WHAT IS REQUIRED: The entries should be restated word for word.

DATA FOR ANALYSIS:
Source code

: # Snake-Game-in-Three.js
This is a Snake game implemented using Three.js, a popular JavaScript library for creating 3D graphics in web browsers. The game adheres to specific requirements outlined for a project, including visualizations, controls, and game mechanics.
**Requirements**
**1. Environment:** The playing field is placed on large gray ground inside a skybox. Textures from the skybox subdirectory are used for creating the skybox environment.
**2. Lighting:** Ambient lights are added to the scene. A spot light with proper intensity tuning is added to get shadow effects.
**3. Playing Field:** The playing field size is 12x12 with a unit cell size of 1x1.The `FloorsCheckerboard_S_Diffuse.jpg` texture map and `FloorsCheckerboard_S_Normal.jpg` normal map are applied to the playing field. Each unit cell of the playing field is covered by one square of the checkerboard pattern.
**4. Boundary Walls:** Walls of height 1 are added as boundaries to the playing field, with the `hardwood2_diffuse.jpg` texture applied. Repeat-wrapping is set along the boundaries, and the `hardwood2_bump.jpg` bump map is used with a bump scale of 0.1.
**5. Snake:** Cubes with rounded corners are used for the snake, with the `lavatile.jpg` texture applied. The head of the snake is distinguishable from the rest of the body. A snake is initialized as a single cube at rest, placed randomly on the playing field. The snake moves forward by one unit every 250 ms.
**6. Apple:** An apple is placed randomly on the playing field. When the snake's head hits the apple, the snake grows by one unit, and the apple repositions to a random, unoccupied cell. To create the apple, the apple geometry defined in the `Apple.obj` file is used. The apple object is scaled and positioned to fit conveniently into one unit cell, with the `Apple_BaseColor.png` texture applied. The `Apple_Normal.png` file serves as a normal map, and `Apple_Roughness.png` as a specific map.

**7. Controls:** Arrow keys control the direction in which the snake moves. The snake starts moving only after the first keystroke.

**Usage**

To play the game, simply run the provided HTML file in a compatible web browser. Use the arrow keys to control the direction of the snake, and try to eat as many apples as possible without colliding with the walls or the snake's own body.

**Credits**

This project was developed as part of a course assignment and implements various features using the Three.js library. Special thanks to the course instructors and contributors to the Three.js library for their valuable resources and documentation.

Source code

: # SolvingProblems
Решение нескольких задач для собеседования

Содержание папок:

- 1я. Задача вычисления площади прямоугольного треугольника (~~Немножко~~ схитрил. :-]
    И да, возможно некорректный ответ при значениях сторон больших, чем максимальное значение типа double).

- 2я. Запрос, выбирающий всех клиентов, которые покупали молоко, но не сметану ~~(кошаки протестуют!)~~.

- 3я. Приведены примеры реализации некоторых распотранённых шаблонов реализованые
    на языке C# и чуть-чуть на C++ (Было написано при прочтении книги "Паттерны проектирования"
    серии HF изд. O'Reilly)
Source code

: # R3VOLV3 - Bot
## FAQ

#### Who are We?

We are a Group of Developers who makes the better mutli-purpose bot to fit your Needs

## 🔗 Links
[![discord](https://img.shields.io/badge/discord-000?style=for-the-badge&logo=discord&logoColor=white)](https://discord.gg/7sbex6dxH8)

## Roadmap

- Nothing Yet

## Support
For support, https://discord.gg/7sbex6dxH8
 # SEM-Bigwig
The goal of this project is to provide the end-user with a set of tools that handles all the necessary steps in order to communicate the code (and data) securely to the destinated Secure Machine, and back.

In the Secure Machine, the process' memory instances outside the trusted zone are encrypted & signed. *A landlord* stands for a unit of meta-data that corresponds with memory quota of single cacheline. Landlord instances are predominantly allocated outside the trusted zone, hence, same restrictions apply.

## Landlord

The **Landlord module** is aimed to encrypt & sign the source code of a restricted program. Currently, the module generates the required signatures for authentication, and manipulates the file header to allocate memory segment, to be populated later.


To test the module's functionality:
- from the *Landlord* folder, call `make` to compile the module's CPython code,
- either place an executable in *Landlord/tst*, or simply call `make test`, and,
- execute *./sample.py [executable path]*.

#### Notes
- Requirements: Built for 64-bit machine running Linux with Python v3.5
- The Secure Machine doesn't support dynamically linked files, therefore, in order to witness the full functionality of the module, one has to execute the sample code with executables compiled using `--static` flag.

RESULT OF THE EXERCISE:
Source code

: # Snake-Game-in-Three.js
This is a Snake game implemented using Three.js, a popular JavaScript library for creating 3D graphics in web browsers. The game adheres to specific requirements outlined for a project, including visualizations, controls, and game mechanics.
**Requirements**
**1. Environment:** The playing field is placed on large gray ground inside a skybox. Textures from the skybox subdirectory are used for creating the skybox environment.
**2. Lighting:** Ambient lights are added to the scene. A spot light with proper intensity tuning is added to get shadow effects.
**3. Playing Field:** The playing field size is 12x12 with a unit cell size of 1x1.The `FloorsCheckerboard_S_Diffuse.jpg` texture map and `FloorsCheckerboard_S_Normal.jpg` normal map are applied to the playing field. Each unit cell of the playing field is covered by one square of the checkerboard pattern.
**4. Boundary Walls:** Walls of height 1 are added as boundaries to the playing field, with the `hardwood2_diffuse.jpg` texture applied. Repeat-wrapping is set along the boundaries, and the `hardwood2_bump.jpg` bump map is used with a bump scale of 0.1.
**5. Snake:** Cubes with rounded corners are used for the snake, with the `lavatile.jpg` texture applied. The head of the snake is distinguishable from the rest of the body. A snake is initialized as a single cube at rest, placed randomly on the playing field. The snake moves forward by one unit every 250 ms.
**6. Apple:** An apple is placed randomly on the playing field. When the snake's head hits the apple, the snake grows by one unit, and the apple repositions to a random, unoccupied cell. To create the apple, the apple geometry defined in the `Apple.obj` file is used. The apple object is scaled and positioned to fit conveniently into one unit cell, with the `Apple_BaseColor.png` texture applied. The `Apple_Normal.png` file serves as a normal map, and `Apple_Roughness.png` as a specific map.

**7. Controls:** Arrow keys control the direction in which the snake moves. The snake starts moving only after the first keystroke.

**Usage**

To play the game, simply run the provided HTML file in a compatible web browser. Use the arrow keys to control the direction of the snake, and try to eat as many apples as possible without colliding with the walls or the snake's own body.

**Credits**

This project was developed as part of a course assignment and implements various features using the Three.js library. Special thanks to the course instructors and contributors to the Three.js library for their valuable resources and documentation.

Source code

: # SolvingProblems
Решение нескольких задач для собеседования

Содержание папок:

- 1я. Задача вычисления площади прямоугольного треугольника (~~Немножко~~ схитрил. :-]
    И да, возможно некорректный ответ при значениях сторон больших, чем максимальное значение типа double).

- 2я. Запрос, выбирающий всех клиентов, которые покупали молоко, но не сметану ~~(кошаки протестуют!)~~.

- 3я. Приведены примеры реализации некоторых распотранённых шаблонов реализованые
    на языке C# и чуть-чуть на C++ (Было написано при прочтении книги "Паттерны проектирования"
    серии HF изд. O'Reilly)
Source code

: # R3VOLV3 - Bot
## FAQ

#### Who are We?

We are a Group of Developers who makes the better mutli-purpose bot to fit your Needs

## 🔗 Links
[![discord](https://img.shields.io/badge/discord-000?style=for-the-badge&logo=discord&logoColor=white)](https://discord.gg/7sbex6dxH8)

## Roadmap

- Nothing Yet

## Support
For support, https://discord.gg/7sbex6dxH8
 # SEM-Bigwig
The goal of this project is to provide the end-user with a set of tools that handles all the necessary steps in order to communicate the code (and data) securely to the destinated Secure Machine, and back.

In the Secure Machine, the process' memory instances outside the trusted zone are encrypted & signed. *A landlord* stands for a unit of meta-data that corresponds with memory quota of single cacheline. Landlord instances are predominantly allocated outside the trusted zone, hence, same restrictions apply.

## Landlord

The **Landlord module** is aimed to encrypt & sign the source code of a restricted program. Currently, the module generates the required signatures for authentication, and manipulates the file header to allocate memory segment, to be populated later.


To test the module's functionality:
- from the *Landlord* folder, call `make` to compile the module's CPython code,
- either place an executable in *Landlord/tst*, or simply call `make test`, and,
- execute *./sample.py [executable path]*.

#### Notes
- Requirements: Built for 64-bit machine running Linux with Python v3.5
- The Secure Machine doesn't support dynamically linked files, therefore, in order to witness the full functionality of the module, one has to execute the sample code with executables compiled using `--static` flag.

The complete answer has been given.